AEV Descriptors (AEVSV)

The Atomic Environment Vector module (AEVSV in aimnet/modules/aev.py) encodes the local geometry around each atom as a fixed-length descriptor.

Radial Basis

Interatomic distances are expanded over a set of shifted Gaussian basis functions:

\[ g_s(r_{ij}) = \exp\bigl(-\eta\,(r_{ij} - r_s)^2\bigr) \cdot f_c(r_{ij}) \]

Default parameters:

Parameter Value Description
rc_s 5.0 A Cutoff radius
nshifts_s 16 Number of Gaussian shifts
rmin 0.8 A Minimum distance for shifts
eta Auto Width, computed as 1 / ((rc - rmin) / nshifts)^2

The shifts are placed at equal intervals between rmin and rc_s.
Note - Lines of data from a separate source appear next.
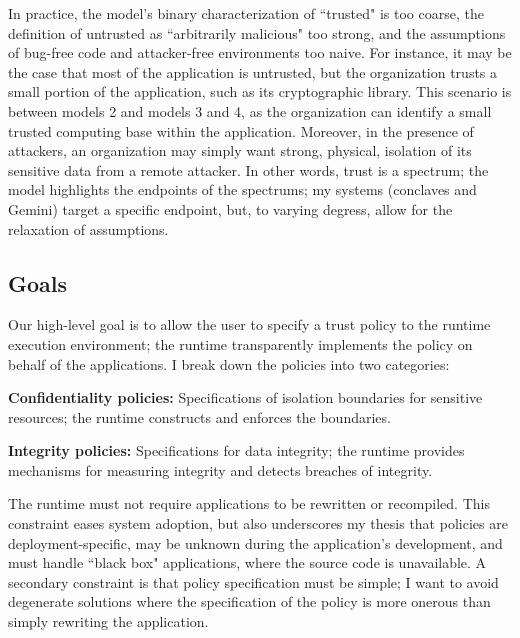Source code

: In practice, the model's binary characterization of ``trusted" is too coarse,
the definition of untrusted as ``arbitrarily malicious" too strong,
and the assumptions of bug-free code and attacker-free environments too
naive.
%
For instance, it may be the case that most of the application is untrusted, but
the organization trusts a small portion of the application, such as its
cryptographic library.
%
This scenario is between models 2 and models 3 and 4, as the organization can
identify a small trusted computing base within the application.
%
Moreover, in the presence of attackers, an organization may simply
want strong, physical, isolation of its sensitive data from a remote attacker.
%
In other words, trust is a spectrum; the model highlights the endpoints of the
spectrums; my systems (conclaves and Gemini) target a specific endpoint, but,
to varying degress, allow for the relaxation of assumptions.



\subsection{Goals}

Our high-level goal is to allow the user to specify a trust policy to the
runtime execution environment; the runtime transparently implements the
policy on behalf of the applications.
%
I break down the policies into two categories:

\begin{widelist}
\item \textbf{Confidentiality policies:} Specifications of isolation boundaries for
    sensitive resources; the runtime constructs and enforces the boundaries.

\item \textbf{Integrity policies:} Specifications for data integrity; the runtime
    provides mechanisms for measuring integrity and detects breaches of
    integrity.
\end{widelist}


%
The runtime must not require applications to be rewritten or recompiled.
%
This constraint eases system adoption, but also underscores my
thesis that policies are deployment-specific, may be unknown during the
application's development, and must handle ``black box" applications, where the
source code is unavailable.
%
A secondary constraint is that policy specification  must be simple; I want to avoid
degenerate solutions where the specification of the policy is more
onerous than simply rewriting the application.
A cosine cutoff envelope f_c(r) smoothly brings the basis functions to zero at the cutoff radius.

Scalar + Vector Decomposition

AIMNet2 decomposes the AEV into scalar (radial) and vector (directional) components. For each neighbor j of atom i:

  • Scalar component: The Gaussian-expanded distance weighted by the cutoff envelope. Shape: (nshifts,) per neighbor.
  • Vector component: The scalar component multiplied by the unit direction vector r_ij / |r_ij|. Shape: (nshifts, 3) per neighbor.

These are concatenated into a single tensor g_sv of shape (num_neighbors, nshifts, 4) -- one scalar channel plus three vector channels.

Why Scalar + Vector?

Separating scalar and vector parts allows the network to learn both distance-dependent features (radial symmetry functions) and orientation- dependent features (angular information) within a unified framework, without requiring explicit angular symmetry functions.

ConvSV Convolution

The ConvSV module (aimnet/modules/aev.py) is the core convolution operation that combines local geometry (from the AEV) with atomic features. It appears twice in AIMNet2: once for atomic features (conv_a) and once for charge features (conv_q).

Mechanism

Given atomic features a (shape (N, nchannel) or (N, nchannel, nshifts) for 2D features) and the AEV descriptor g_sv (shape (N, num_neighbors, nshifts, 4)):

  1. Gather neighbor features: Collect features a_j for all neighbors of each atom using the neighbor list (nbmat).

  2. Contract features with geometry via einsum:

For 1D features:

avf_sv[i, a, g, d] = sum_j  a_j[i, m, a] * g_sv[i, m, g, d]

For 2D features (d2features=True):

avf_sv[i, a, g, d] = sum_j  a_j[i, m, a, g] * g_sv[i, m, g, d]
  1. Split scalar and vector parts:

  2. avf_s -- Scalar part (d=0), flattened to (nchannel * nshifts_s,).

  3. avf_v -- Vector part (d=1,2,3), processed through learned linear combinations via the agh parameter tensor, then squared and summed over the spatial dimension to produce rotationally invariant features. Output: (nchannel * ncomb_v,).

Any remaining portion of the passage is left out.